Following the societal trend, foundations in the U.S. are utilizing digital media to communicate with their key audiences, a new survey says.
Virtually all the 155 foundations surveyed are using social-media tools in their communications efforts and, on average, social media received a larger chunk of funding than traditional media, says the report from the Communications Network.
Almost half of foundations surveyed maintain blogs, three-quarters have videos on their websites, and a majority have links to their social-media pages on the homepages of their websites.
On average, almost a quarter of communications budgets are expected to be directed to social media this year, more than any other communications tactic, including print publications, the survey says.
And a majority of respondents say websites and blogs are among the most effective tools for reaching their target audiences.

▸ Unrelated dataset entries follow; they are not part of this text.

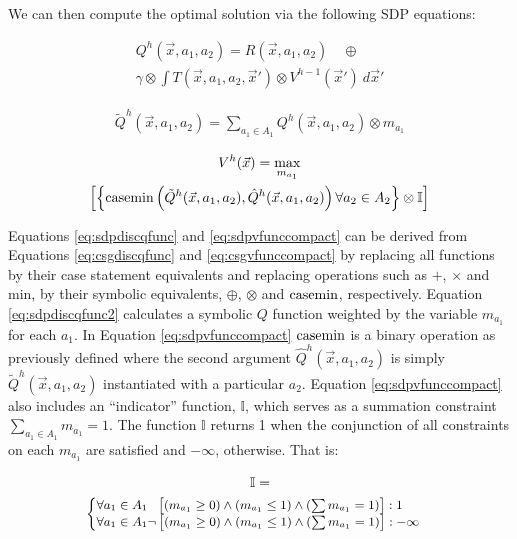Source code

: We can then compute the optimal solution via the following SDP equations:

{\footnotesize 
\abovedisplayskip=0pt
\belowdisplayskip=0pt
\begin{multline}
\label{eq:sdpdiscqfunc}
  Q^{h}(\vec{x}, a_1, a_2) = R(\vec{x}, a_1, a_2) \quad \oplus \\
  \gamma \otimes \int T(\vec{x}, a_1, a_2, \vec{x}') \otimes V^{h-1}(\vec{x}')\ d\vec{x}' 
\end{multline}
}%

{\footnotesize 
\abovedisplayskip=0pt
\belowdisplayskip=0pt
\begin{multline}
\label{eq:sdpdiscqfunc2}
  \tilde{Q}^{h}(\vec{x}, a_1, a_2) = \sum_{a_1 \in A_1} Q^{h}(\vec{x}, a_1, a_2) \otimes m_{a_{1}}
\end{multline}
}%

{\footnotesize 
\abovedisplayskip=0pt
\belowdisplayskip=0pt
\begin{multline}
\label{eq:sdpvfunccompact}
  V^{h}(\vec{x}) = \max_{m_{a_1}} \\ \left[ \left\{ \casemin \left( \tilde{Q}^{h}(\vec{x}, a_1, a_2),  \hat{Q}^{h}(\vec{x}, a_1, a_2) \right)  \forall a_2 \in A_2 \right\} \otimes \mathbb{I} \right]
\end{multline}
}%

Equations \eqref{eq:sdpdiscqfunc} and \eqref{eq:sdpvfunccompact} can
be derived from Equations \eqref{eq:csgdiscqfunc} and \eqref{eq:csgvfunccompact}
by replacing all functions by their case statement equivalents and replacing
operations such as $+$, $\times$ and min, by their symbolic equivalents,
$\oplus$, $\otimes$ and $\mathrm{casemin}$, respectively. Equation \eqref{eq:sdpdiscqfunc2}
calculates a symbolic $Q$ function weighted 
by the variable $m_{a_{1}}$ for each $a_1$. In Equation \eqref{eq:sdpvfunccompact} 
$\mathrm{casemin}$ is a binary operation as previously defined where the
second argument $\hat{Q}^{h}(\vec{x}, a_1, a_2)$ is simply
$\tilde{Q}^{h}(\vec{x}, a_1, a_2)$ instantiated with a particular $a_2$.
Equation \eqref{eq:sdpvfunccompact} 
also includes an ``indicator'' function, $\mathbb{I}$, which serves as a summation constraint 
$\sum_{a_{1} \in A_1} m_{a_{1}} = 1$. The function $\mathbb{I}$
returns 1 when the conjunction of all constraints on each $m_{a_1}$ are satisfied
and $-\infty$, otherwise. That is:

\vspace{-2.5mm}
{\small 
\abovedisplayskip=0pt
\belowdisplayskip=0pt
\begin{multline*}
  \mathbb{I} = \\
  {\footnotesize
    \begin{cases}
      \forall a_{1} \in A_1 \hspace{6pt}\left[(m_{a_{1}} \geq 0) \wedge (m_{a_{1}} \leq 1 ) \wedge (\sum m_{a_{1}} = 1) \right]: 1 \\ 
      \forall a_{1} \in A_1 \neg \left[(m_{a_{1}} \geq 0) \wedge (m_{a_{1}} \leq 1 ) \wedge (\sum m_{a_{1}} = 1) \right]: -\infty \\ 
    \end{cases} \nonumber
   }
\end{multline*}
}%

“A foundation communicator these days needs to be well-versed and agile in using a variety of communications strategies – from traditional media to tweeting and blogging – to reach key audiences in immediate, highly targeted ways,” Bruce Trachtenberg, executive director of the network, says in a statement.
At the same time, social media rank as the top disappointment among foundation communications professionals, the survey says.

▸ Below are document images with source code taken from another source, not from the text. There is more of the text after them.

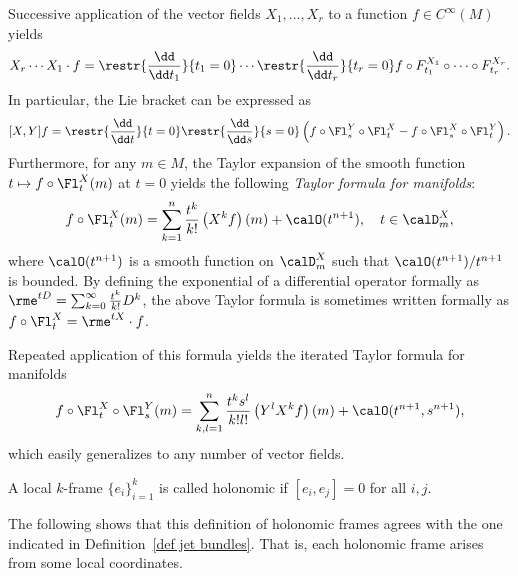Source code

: \begin{rem}\label{rem 3.2.9 RS1}
    Successive application of the vector fields $X_1,\ldots,X_r$ to a function $f\in C^\infty(M)$ yields
    \[X_r\cdots X_1 \cdot f=\restr{\frac{\dd}{\dd t_1}}{t_1=0}\cdots \restr{\frac{\dd}{\dd t_r}}{t_r=0}f\circ F^{X_1}_{t_1}\circ \cdots \circ F^{X_r}_{t_r}.\]
    In particular, the Lie bracket can be expressed as
    \[[X,Y]f=\restr{\frac{\dd}{\dd t}}{t=0}\restr{\frac{\dd}{\dd s}}{s=0}\left(f\circ \Fl^Y_s\circ \Fl^X_t-f\circ \Fl^X_s\circ \Fl^Y_t\right).\label{eq Lie bracket in terms of flows}\]
    Furthermore, for any $m\in M$, the Taylor expansion of the smooth function $t\mapsto f\circ \Fl^X_t(m)$ at $t=0$ yields the following \emph{Taylor formula for manifolds}:
    \[f\circ \Fl^X_t(m)=\sum_{k=1}^n\frac{t^k}{k!}\left(X^kf\right)(m)+\calO(t^{n+1}), \quad t\in \calD^X_m,\label{eq:Taylor formula for manifolds}\]
    where $\calO(t^{n+1})$ is a smooth function on $\calD_m^X$ such that $\calO(t^{n+1})/t^{n+1}$ is bounded. By defining the exponential of a differential operator formally as $\rme^{tD}=\sum_{k=0}^\infty \frac{t^k}{k!}D^k$, the above Taylor formula is sometimes written formally as $f\circ \Fl^X_t=\rme^{t X}\cdot f$.

    Repeated application of this formula yields the iterated Taylor formula for manifolds
    \[f\circ \Fl^X_t\circ \Fl^Y_s(m)=\sum_{k,l=1}^n\frac{t^ks^l}{k!l!}\left(Y^lX^kf\right)(m)+\calO(t^{n+1},s^{n+1}),\label{eq: Taylor formula for two fields}\]
    which easily generalizes to any number of vector fields.
\end{rem}


\begin{defn}
    A local $k$-frame $\{e_i\}_{i=1}^k$ is called holonomic if $[e_i,e_j]=0$ for all $i,j$.
\end{defn}

The following shows that this definition of holonomic frames agrees with the one indicated in Definition~\ref{def jet bundles}. That is, each holonomic frame arises from some local coordinates.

That frustration stems from organizations’ lack of strategy around social media and insufficient financial and staff resources dedicated to developing social media.

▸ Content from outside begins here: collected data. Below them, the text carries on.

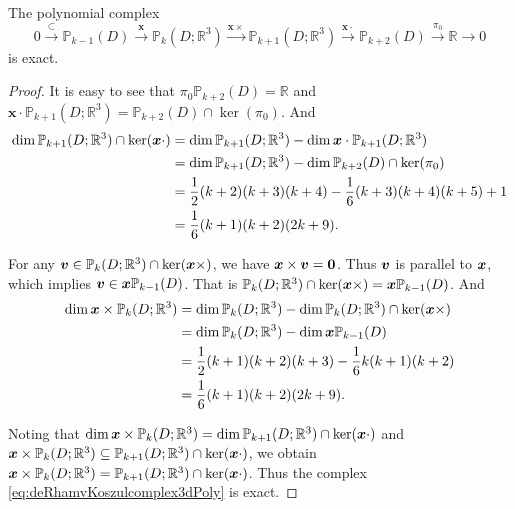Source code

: %



\begin{lemma}\label{lem:Koszul}
The polynomial complex
\begin{equation}\label{eq:deRhamvKoszulcomplex3dPoly}
0\xrightarrow{\subset}\mathbb P_{k-1}(D) \xrightarrow{\boldsymbol x} \mathbb P_k(D; \mathbb R^3) \xrightarrow{\boldsymbol x\times} \mathbb P_{k+1}(D; \mathbb R^3)\xrightarrow{\boldsymbol x\cdot} \mathbb P_{k+2}(D)\xrightarrow{\pi_{0}}\mathbb {R}\xrightarrow{}0
\end{equation}
is exact.
\end{lemma}
\begin{proof}
It is easy to see that $\pi_0\mathbb P_{k+2}(D)=\mathbb R$ and $\boldsymbol x\cdot\mathbb P_{k+1}(D; \mathbb R^3)=\mathbb P_{k+2}(D)\cap\ker(\pi_0)$. And
\begin{align*}
\dim\mathbb P_{k+1}(D; \mathbb R^3)\cap\ker(\boldsymbol x\cdot)&=\dim\mathbb P_{k+1}(D; \mathbb R^3)-\dim\boldsymbol x\cdot\mathbb P_{k+1}(D; \mathbb R^3) \\
&=\dim\mathbb P_{k+1}(D; \mathbb R^3)-\dim\mathbb P_{k+2}(D)\cap\ker(\pi_0) \\
&=\frac{1}{2}(k+2)(k+3)(k+4) - \frac{1}{6}(k+3)(k+4)(k+5) + 1 \\
&=\frac{1}{6}(k+1)(k+2)(2k+9).
\end{align*}

For any $\boldsymbol v\in\mathbb P_{k}(D; \mathbb R^3)\cap\ker(\boldsymbol x\times)$, we have $\boldsymbol x\times\boldsymbol v=\boldsymbol0$. Thus $\boldsymbol v$ is parallel to $\boldsymbol x$, which implies $\boldsymbol v\in\boldsymbol x\mathbb P_{k-1}(D)$. That is $\mathbb P_{k}(D; \mathbb R^3)\cap\ker(\boldsymbol x\times)=\boldsymbol x\mathbb P_{k-1}(D)$. And
\begin{align*}
\dim\boldsymbol x\times\mathbb P_{k}(D; \mathbb R^3)&=\dim\mathbb P_{k}(D; \mathbb R^3)-\dim\mathbb P_{k}(D; \mathbb R^3)\cap\ker(\boldsymbol x\times) \\
&=\dim\mathbb P_{k}(D; \mathbb R^3)-\dim\boldsymbol x\mathbb P_{k-1}(D) \\
&=\frac{1}{2}(k+1)(k+2)(k+3) - \frac{1}{6}k(k+1)(k+2) \\
&=\frac{1}{6}(k+1)(k+2)(2k+9).
\end{align*}

Noting that $\dim\boldsymbol x\times\mathbb P_{k}(D; \mathbb R^3)=\dim\mathbb P_{k+1}(D; \mathbb R^3)\cap\ker(\boldsymbol x\cdot)$ and $\boldsymbol x\times\mathbb P_{k}(D; \mathbb R^3)\subseteq\mathbb P_{k+1}(D; \mathbb R^3)\cap\ker(\boldsymbol x\cdot)$, we obtain $\boldsymbol x\times\mathbb P_{k}(D; \mathbb R^3)=\mathbb P_{k+1}(D; \mathbb R^3)\cap\ker(\boldsymbol x\cdot)$.
Thus the complex \eqref{eq:deRhamvKoszulcomplex3dPoly} is exact.
\end{proof}

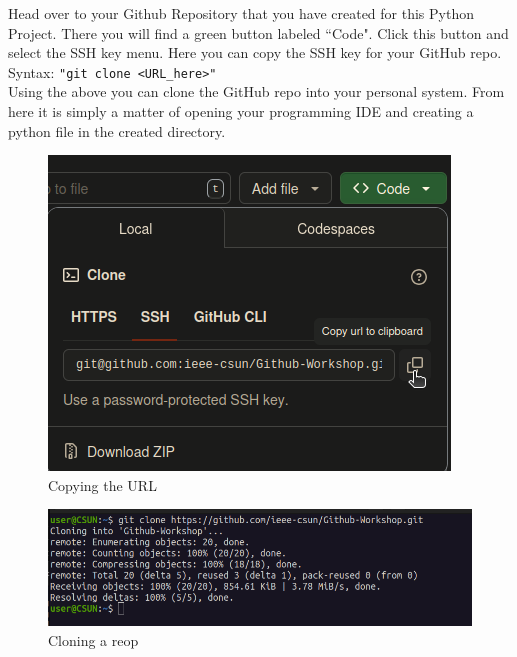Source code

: \documentclass[12pt, a4paper]{article}
\begin{document}
Head over to your Github Repository that you have created for this Python Project. There you will find a green button labeled ``Code". Click this button and select the SSH key menu. Here you can copy the SSH key for your GitHub repo. \\

Syntax: \verb+"git clone <URL_here>"+ \\

Using the above you can clone the GitHub repo into your personal system. From here it is simply a matter of opening your programming IDE and creating a python file in the created directory.
\begin{figure}[H]
\centering
\includegraphics[scale=0.5]{../images/workshop-I/GH-URL.png}
\caption{Copying the URL}
\end{figure}
\begin{figure}[H]
\centering
\includegraphics[scale=0.5]{../images/workshop-I/git-clone.png}
\caption{Cloning a reop}
\end{figure}
\end{document}
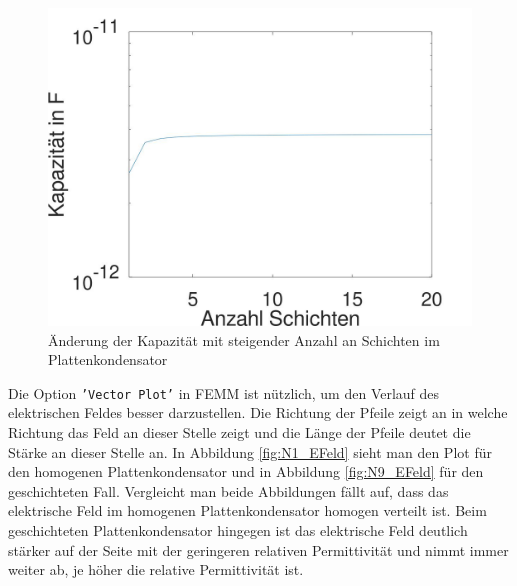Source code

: \begin{figure}[tpbh]
	\centering
	\includegraphics[width=.8\textwidth]{data/Kapazitaet}
	\caption{Änderung der Kapazität mit steigender Anzahl an Schichten im Plattenkondensator}
	\label{fig:semilogy}
\end{figure}


Die Option \texttt{'Vector Plot'} in FEMM ist nützlich, um den Verlauf des elektrischen Feldes besser darzustellen. Die Richtung der Pfeile zeigt an in welche Richtung das Feld an dieser Stelle zeigt und die Länge der Pfeile deutet die Stärke an dieser Stelle an.
\newpage
In Abbildung \ref{fig:N1_EFeld} sieht man den Plot für den homogenen Plattenkondensator und in Abbildung \ref{fig:N9_EFeld} für den geschichteten Fall. Vergleicht man beide Abbildungen fällt auf, dass das elektrische Feld im homogenen Plattenkondensator homogen verteilt ist. Beim geschichteten Plattenkondensator hingegen ist das elektrische Feld deutlich stärker auf der Seite mit der geringeren relativen Permittivität und nimmt immer weiter ab, je höher die relative Permittivität ist.

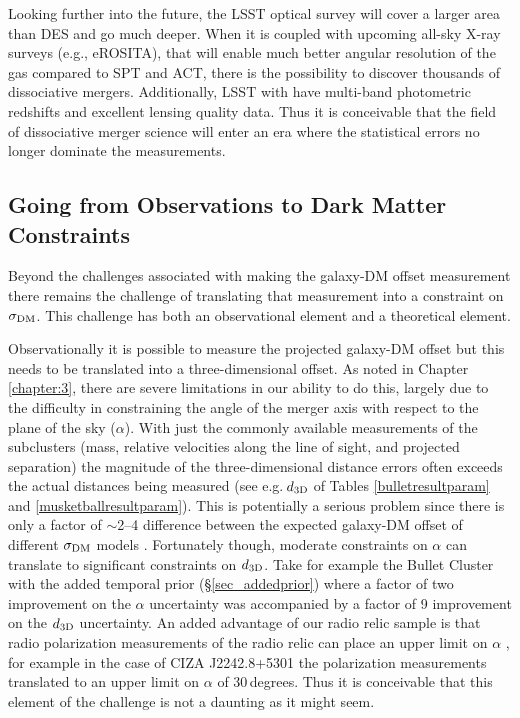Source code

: Looking further into the future, the LSST optical survey \citep{Tyson:2002hn} will cover a larger area than DES and go much deeper.
When it is coupled with upcoming all-sky X-ray surveys (e.g., eROSITA), that will enable much better angular resolution of the gas compared to SPT and ACT, there is the possibility to discover thousands of dissociative mergers.
Additionally, LSST with have multi-band photometric redshifts and excellent lensing quality data.
Thus it is conceivable that the field of dissociative merger science will enter an era where the statistical errors no longer dominate the measurements. 

\subsection{Going from Observations to Dark Matter Constraints}

Beyond the challenges associated with making the galaxy-DM offset measurement there remains the challenge of translating that measurement into a constraint on $\sigma_{\rm DM}$.
This challenge has both an observational element and a theoretical element.

Observationally it is possible to measure the projected galaxy-DM offset but this needs to be translated into a three-dimensional offset.
As noted in Chapter \ref{chapter:3}, there are severe limitations in our ability to do this, largely due to the difficulty in constraining the angle of the merger axis with respect to the plane of the sky ($\alpha$).
With just the commonly available measurements of the subclusters (mass, relative velocities along the line of sight, and projected separation) the magnitude of the three-dimensional distance errors often exceeds the actual distances being measured (see e.g.\,$d_{\rm 3D}$ of Tables \ref{bulletresultparam} and \ref{musketballresultparam}).
This is potentially a serious problem since there is only a factor of $\sim$2--4 difference between the expected galaxy-DM offset of different $\sigma_{\rm DM}$ models \citep{Markevitch:2004dl, Kahlhoefer:2013wp}.
Fortunately though, moderate constraints on $\alpha$ can translate to significant constraints on 
$d_{\rm 3D}$.
Take for example the Bullet Cluster with the added temporal prior (\S\ref{sec_addedprior}) where a factor of two improvement on the $\alpha$ uncertainty was accompanied by a factor of 9 improvement on the $d_{\rm 3D}$ uncertainty.
An added advantage of our radio relic sample is that radio polarization measurements of the radio relic can place an upper limit on $\alpha$ \citep{Ensslin:1998tx}, for example in the case of CIZA J2242.8+5301 the polarization measurements translated to an upper limit on $\alpha$ of 30\,degrees.
Thus it is conceivable that this element of the challenge is not a daunting as it might seem.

Communications budgets overall have weathered the economic downturn well, with almost half of respondents reporting no budget cuts and 17 percent reporting increases, while 34 percent reported reductions.
Foundations’ top communications priority is to increase public understanding of the issues foundations focus on, followed by publicizing the impact of their grantmaking and increasing general awareness of their organizations.
The audience foundations try most to reach through their communications is policymakers, the top priority for almost half of funders, followed by community leaders and grantees.